1. Policy development support

The key failure in policy development to date is a result of lack of funding to provide staff support for policy development. Unless ICANN is allowed to adopt the budget it needs, it will perform poorly. Unless that funding allows for staff support to policy development, policy development will be poor. Other changes will be insufficient to make a difference without action on these two enabling conditions of success.

(r1[1] ICANN’s policy development bodies should be made more effective by the provision of full-time staff to support all aspects of policy making including a co-ordinating secretariat and staff support to policy-making task forces and similar groups.

2. GNSO steering committee (council)

(r19) The stakeholders in the gTLD policy development body should elect representatives to a Council or similar body. 

Moreover, the Blueprint’s proposed two representatives per Constituency fails the Board’s test of geographic and cultural diversity. This may well result in one US representative per Constituency with the rest of the world left to fight for the other seat. There should be at least three representatives per Constituency.

Further, the NC believes the steering committees should select all their own members and their own chairs. The objective of imposed steering committee members and an imposed chair from a Nominating Committee fails the Board’s test of a bottom-up process.

3. Board Composition

(r29) The policy development bodies should elect an equal number of Board members.

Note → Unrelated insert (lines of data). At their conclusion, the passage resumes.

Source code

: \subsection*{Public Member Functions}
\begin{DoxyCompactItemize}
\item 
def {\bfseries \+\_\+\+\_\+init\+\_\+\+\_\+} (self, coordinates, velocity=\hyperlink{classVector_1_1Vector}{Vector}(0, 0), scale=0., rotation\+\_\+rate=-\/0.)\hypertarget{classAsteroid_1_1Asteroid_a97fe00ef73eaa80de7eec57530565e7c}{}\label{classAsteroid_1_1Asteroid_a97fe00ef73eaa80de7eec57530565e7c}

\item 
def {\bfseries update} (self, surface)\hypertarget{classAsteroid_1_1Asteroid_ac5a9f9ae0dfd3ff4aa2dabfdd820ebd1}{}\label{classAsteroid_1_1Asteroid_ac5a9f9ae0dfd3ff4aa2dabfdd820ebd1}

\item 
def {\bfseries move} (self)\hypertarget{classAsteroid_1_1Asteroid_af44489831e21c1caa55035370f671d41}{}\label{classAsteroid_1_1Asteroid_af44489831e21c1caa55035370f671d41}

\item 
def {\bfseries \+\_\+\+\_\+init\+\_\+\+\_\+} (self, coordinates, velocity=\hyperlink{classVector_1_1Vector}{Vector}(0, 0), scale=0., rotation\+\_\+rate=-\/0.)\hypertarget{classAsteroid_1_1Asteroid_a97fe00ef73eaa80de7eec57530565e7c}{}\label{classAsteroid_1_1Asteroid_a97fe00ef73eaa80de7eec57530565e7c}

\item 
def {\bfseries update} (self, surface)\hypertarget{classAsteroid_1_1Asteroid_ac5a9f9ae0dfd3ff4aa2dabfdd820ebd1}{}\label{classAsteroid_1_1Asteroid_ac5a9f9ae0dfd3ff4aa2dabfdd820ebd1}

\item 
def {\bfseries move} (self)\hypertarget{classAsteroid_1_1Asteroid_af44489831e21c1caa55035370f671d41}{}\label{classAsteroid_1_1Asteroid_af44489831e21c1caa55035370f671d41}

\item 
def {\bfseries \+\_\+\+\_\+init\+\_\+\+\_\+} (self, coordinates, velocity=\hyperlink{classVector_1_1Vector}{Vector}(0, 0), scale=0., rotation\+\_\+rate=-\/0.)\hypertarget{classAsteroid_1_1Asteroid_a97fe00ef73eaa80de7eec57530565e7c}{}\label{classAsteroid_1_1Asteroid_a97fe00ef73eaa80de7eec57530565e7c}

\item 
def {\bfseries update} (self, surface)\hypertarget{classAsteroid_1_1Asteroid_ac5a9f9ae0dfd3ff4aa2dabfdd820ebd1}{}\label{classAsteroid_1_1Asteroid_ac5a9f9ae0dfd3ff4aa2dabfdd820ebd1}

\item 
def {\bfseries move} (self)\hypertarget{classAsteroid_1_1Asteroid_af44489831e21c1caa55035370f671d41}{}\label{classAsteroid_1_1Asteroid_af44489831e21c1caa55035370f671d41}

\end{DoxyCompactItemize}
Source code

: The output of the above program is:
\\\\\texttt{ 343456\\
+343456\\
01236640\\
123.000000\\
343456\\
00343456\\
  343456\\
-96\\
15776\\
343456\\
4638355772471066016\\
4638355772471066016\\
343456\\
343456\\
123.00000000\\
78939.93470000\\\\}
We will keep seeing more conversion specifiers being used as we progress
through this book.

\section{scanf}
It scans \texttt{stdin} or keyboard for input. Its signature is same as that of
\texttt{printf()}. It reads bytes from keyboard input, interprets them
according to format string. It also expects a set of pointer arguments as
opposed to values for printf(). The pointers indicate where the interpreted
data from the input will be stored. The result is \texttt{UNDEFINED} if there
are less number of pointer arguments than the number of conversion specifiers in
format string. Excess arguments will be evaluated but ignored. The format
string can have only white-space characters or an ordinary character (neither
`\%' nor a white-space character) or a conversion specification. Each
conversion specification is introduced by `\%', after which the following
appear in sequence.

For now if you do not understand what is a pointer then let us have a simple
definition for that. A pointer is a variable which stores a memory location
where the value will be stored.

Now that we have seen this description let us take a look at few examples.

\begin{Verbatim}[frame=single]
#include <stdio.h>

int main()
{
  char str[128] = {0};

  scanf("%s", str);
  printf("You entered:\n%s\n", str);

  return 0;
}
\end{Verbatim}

To pass the Board’s test of diversity, this number should be at least three per policy development body.

(r30) A nominating committee should select a quota of Board seats which will be less than or equal in number to those elected from the policy development bodies. A Nominating Committee with any role beyond this fails the Board’s test of a bottom-up process.

END


[1] Numbers in brackets refer to existing NC recommendations.